3.4. Het voorgaande betekent dat de minister bevoegd was om een VGB te weigeren. [appellant] heeft in zijn aanvullende hogerberoepschrift aangevoerd dat het niet redelijk van de minister was om deze bevoegdheid te gebruiken. Daarbij heeft hij aangevoerd dat de rechtbank niet heeft onderkend dat onvoldoende is gemotiveerd waarom zijn belang minder zwaar weegt dan het belang van de nationale veiligheid. Op de zitting heeft [appellant] deze hogerberoepsgrond ingetrokken. De Afdeling concludeert daarom dat de rechtbank terecht heeft geoordeeld dat de minister de VGB op grond van artikel 8 van de Wvo in samenhang gelezen met artikel 3, tweede en derde lid, van de Bvo in redelijkheid heeft kunnen weigeren.
Het betoog slaagt niet.
Slotsom
4. Het hoger beroep is ongegrond. De aangevallen uitspraak dient te worden bevestigd.

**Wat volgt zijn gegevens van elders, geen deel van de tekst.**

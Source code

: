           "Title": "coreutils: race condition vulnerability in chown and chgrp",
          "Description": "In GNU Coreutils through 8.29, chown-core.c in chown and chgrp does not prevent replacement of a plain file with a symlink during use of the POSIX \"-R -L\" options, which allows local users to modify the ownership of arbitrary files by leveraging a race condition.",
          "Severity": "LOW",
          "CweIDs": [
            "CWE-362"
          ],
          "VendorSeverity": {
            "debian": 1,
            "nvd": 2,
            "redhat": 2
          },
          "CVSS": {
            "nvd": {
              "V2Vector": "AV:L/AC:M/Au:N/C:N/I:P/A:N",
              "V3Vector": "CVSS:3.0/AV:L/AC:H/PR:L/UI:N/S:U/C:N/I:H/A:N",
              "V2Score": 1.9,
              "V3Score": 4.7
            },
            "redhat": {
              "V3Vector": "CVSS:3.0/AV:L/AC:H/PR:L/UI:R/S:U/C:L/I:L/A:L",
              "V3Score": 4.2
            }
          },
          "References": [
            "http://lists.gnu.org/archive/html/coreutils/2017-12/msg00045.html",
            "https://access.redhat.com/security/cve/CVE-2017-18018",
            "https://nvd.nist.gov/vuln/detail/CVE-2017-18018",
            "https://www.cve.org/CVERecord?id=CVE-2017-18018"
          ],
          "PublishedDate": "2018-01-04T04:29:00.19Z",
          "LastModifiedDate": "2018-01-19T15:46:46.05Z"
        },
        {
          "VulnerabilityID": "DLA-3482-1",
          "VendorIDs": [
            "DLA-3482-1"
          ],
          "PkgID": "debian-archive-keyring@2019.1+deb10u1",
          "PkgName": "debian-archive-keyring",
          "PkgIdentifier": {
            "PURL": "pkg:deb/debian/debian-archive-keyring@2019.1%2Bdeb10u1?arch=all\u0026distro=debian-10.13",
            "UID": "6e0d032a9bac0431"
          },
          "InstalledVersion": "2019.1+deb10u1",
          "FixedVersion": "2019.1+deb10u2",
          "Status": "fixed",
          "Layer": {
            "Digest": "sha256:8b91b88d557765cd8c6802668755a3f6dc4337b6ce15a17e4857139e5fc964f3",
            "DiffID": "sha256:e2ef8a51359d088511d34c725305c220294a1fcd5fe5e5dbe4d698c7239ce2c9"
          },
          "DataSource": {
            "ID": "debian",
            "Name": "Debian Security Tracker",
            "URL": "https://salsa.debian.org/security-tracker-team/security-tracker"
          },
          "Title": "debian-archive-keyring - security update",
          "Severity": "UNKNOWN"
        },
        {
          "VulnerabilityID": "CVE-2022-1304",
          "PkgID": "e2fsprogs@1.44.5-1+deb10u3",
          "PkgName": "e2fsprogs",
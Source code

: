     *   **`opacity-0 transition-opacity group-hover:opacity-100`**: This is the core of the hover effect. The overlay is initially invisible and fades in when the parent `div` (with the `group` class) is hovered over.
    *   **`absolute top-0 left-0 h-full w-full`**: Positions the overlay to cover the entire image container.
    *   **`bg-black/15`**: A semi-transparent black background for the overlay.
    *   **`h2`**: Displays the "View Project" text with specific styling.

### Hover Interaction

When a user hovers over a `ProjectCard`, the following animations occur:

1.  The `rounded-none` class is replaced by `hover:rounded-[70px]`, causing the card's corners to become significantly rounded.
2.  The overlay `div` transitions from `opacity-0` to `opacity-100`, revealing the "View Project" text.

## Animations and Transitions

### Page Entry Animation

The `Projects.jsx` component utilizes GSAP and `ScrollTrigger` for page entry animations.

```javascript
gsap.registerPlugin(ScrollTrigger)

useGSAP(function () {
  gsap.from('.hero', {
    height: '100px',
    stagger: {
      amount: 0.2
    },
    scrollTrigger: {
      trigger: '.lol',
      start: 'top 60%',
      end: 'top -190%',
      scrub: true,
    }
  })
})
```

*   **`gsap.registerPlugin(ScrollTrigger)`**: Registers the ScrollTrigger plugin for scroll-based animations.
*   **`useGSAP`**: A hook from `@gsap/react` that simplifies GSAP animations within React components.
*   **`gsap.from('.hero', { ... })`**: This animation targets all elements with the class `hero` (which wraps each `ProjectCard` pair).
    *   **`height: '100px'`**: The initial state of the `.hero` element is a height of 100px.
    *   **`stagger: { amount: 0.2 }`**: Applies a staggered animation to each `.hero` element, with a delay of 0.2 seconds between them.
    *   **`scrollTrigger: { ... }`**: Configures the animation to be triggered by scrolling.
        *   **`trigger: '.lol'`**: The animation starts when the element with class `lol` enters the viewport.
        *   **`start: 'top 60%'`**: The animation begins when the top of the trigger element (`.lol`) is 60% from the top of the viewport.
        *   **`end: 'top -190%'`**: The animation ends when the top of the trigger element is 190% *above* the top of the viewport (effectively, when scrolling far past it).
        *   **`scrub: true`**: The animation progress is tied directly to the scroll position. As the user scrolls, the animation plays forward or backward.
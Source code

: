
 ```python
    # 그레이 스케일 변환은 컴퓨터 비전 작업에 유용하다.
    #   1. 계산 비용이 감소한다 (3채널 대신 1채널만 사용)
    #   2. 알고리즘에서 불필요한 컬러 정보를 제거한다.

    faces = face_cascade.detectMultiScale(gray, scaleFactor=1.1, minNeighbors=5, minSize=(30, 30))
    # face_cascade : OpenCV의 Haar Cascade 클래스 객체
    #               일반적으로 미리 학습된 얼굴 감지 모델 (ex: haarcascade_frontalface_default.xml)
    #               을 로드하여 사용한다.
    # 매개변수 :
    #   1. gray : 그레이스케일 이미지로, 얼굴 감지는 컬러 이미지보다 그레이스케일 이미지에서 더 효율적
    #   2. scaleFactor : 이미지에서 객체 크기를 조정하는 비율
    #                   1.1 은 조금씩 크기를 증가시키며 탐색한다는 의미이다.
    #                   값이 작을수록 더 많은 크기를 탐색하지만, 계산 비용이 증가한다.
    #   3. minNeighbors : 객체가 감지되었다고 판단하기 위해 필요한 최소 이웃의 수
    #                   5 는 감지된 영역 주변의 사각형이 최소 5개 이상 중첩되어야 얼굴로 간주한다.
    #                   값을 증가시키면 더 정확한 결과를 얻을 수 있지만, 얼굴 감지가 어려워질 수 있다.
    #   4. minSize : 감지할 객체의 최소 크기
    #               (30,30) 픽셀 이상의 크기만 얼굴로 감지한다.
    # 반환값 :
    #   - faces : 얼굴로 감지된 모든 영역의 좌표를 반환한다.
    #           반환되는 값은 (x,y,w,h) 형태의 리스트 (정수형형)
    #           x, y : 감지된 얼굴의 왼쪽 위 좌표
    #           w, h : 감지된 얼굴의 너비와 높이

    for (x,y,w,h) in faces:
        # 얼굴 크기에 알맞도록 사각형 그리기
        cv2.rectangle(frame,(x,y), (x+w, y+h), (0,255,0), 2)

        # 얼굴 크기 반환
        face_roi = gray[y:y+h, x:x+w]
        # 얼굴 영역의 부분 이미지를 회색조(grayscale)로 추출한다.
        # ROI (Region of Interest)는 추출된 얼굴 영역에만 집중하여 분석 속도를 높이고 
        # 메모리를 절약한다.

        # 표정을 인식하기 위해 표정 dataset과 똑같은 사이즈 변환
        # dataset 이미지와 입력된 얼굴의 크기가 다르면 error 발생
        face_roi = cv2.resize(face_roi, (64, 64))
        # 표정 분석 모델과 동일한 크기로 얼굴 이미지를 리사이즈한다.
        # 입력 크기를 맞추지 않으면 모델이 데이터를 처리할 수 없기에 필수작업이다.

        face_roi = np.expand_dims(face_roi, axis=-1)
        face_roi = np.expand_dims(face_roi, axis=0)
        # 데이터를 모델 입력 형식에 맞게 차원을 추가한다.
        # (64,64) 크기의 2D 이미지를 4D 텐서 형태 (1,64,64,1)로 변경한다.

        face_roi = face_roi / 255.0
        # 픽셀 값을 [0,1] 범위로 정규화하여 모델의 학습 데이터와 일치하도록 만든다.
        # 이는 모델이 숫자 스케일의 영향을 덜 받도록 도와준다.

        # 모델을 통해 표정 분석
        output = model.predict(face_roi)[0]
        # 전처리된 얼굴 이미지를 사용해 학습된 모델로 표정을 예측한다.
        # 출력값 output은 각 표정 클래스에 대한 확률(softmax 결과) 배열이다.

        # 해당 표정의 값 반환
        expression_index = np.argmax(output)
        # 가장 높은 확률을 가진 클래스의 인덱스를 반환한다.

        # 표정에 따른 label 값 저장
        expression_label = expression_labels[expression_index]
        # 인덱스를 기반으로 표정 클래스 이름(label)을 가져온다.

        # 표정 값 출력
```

5. De minister hoeft geen proceskosten te vergoeden.
Beslissing
De Afdeling bestuursrechtspraak van de Raad van State:
bevestigt de aangevallen uitspraak.
Aldus vastgesteld door mr. D.A.C. Slump, voorzitter, en mr. A. Kuijer en mr. J. Gundelach, leden, in tegenwoordigheid van mr. J. de Vries, griffier.
De voorzitter is verhinderd de uitspraak te ondertekenen.
w.g. De Vries
griffier
Uitgesproken in het openbaar op 21 juli 2021
582-960.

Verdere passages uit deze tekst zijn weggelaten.